In 1962, after finishing "Kanchenjunga" set in colourful Darjeeling featuring an aristocratic society, Ray plunged into the black & white (in both senses) world of taxi drivers, smugglers & kept women in his "Abhijan." He wanted Waheeda Rehman for the main female role, but her usual compensation was equal to the whole budget of the Ray film! However, she agreed for a lesser amount & the film was made. Ray himself says "The film was a tremendous success, bigger even in the suburbs than before. It was an all-round box-office success." However, film critic & fellow film maker Chidananda Das Gupta (Aparna Sen's father) grumbled that the film was banal & Soumitra Chaterjee was miscast as the taxi driver.

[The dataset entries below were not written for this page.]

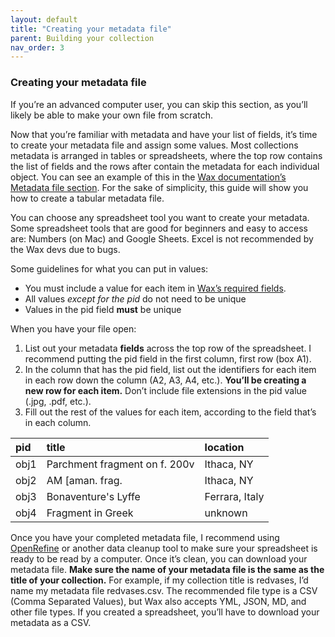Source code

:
 ```yaml
---
layout: default
title: "Creating your metadata file"
parent: Building your collection
nav_order: 3
---
```


### **Creating your metadata file**

If you’re an advanced computer user, you can skip this section, as you’ll likely be able to make your own file from scratch.

Now that you’re familiar with metadata and have your list of fields, it’s time to create your metadata file and assign some values. Most collections metadata is arranged in tables or spreadsheets, where the top row contains the list of fields and the rows after contain the metadata for each individual object. You can see an example of this in the [Wax documentation’s Metadata file section](https://minicomp.github.io/wiki/wax/preparing-your-collection-data/metadata/). For the sake of simplicity, this guide will show you how to create a tabular metadata file.

You can choose any spreadsheet tool you want to create your metadata. Some spreadsheet tools that are good for beginners and easy to access are: Numbers (on Mac) and Google Sheets. Excel is not recommended by the Wax devs due to bugs.

Some guidelines for what you can put in values:

* You must include a value for each item in [Wax’s required fields](https://minicomp.github.io/wiki/wax/preparing-your-collection-data/metadata/).  
* All values *except for the pid* do not need to be unique  
* Values in the pid field **must** be unique

When you have your file open:

1. List out your metadata **fields** across the top row of the spreadsheet. I recommend putting the pid field in the first column, first row (box A1).  
2. In the column that has the pid field, list out the identifiers for each item in each row down the column (A2, A3, A4, etc.). **You’ll be creating a new row for each item.** Don’t include file extensions in the pid value (.jpg, .pdf, etc.).  
3. Fill out the rest of the values for each item, according to the field that’s in each column.  

| pid          | title                         | location       |
|:-------------|:------------------------------|:---------------|
| obj1         | Parchment fragment on f. 200v | Ithaca, NY     |
| obj2         | AM [aman. frag.               | Ithaca, NY     |
| obj3         | Bonaventure's Lyffe           | Ferrara, Italy |
| obj4         | Fragment in Greek             | unknown        |

Once you have your completed metadata file, I recommend using [OpenRefine](https://openrefine.org) or another data cleanup tool to make sure your spreadsheet is ready to be read by a computer. Once it’s clean, you can download your metadata file. **Make sure the name of your metadata file is the same as the title of your collection.** For example, if my collection title is redvases, I’d name my metadata file redvases.csv. The recommended file type is a CSV (Comma Separated Values), but Wax also accepts YML, JSON, MD, and other file types. If you created a spreadsheet, you’ll have to download your metadata as a CSV.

The hero is a misogynistic Rajput Narsingh, proud of his ancestry, though fallen on bad times. He accidentally meets a very pious but fully unscrupulous Marwari smuggler, (with a keep named Gulabi) who recognising his driving skills & courage, wants to use him for his drug smuggling activities. He helps him with a loan, & when Narsingh returns the loan, refuses to accept it by quoting Sri Ramakrishna, "Money is mud & Mud is money!" Later, the Marwari offers him a partnership in his transport company, again quoting Sri Ramakrishna in reverse, (like the devil quoting the scripture) saying "You are a young man & will get both money & women with this!" (Ray had designed the covers for a 4 volume biography of Sri Ramakrishna in Bengali.)
The film is replete with car races (Narsingh's taxi being a 1930 Chrysler), racing with trains, buses, fisticuffs & even two song & dance numbers, one in a tent cinema & one a private one by Gulabi for Narsingh! All in all, a good entertainer made with the impeccable Ray technique.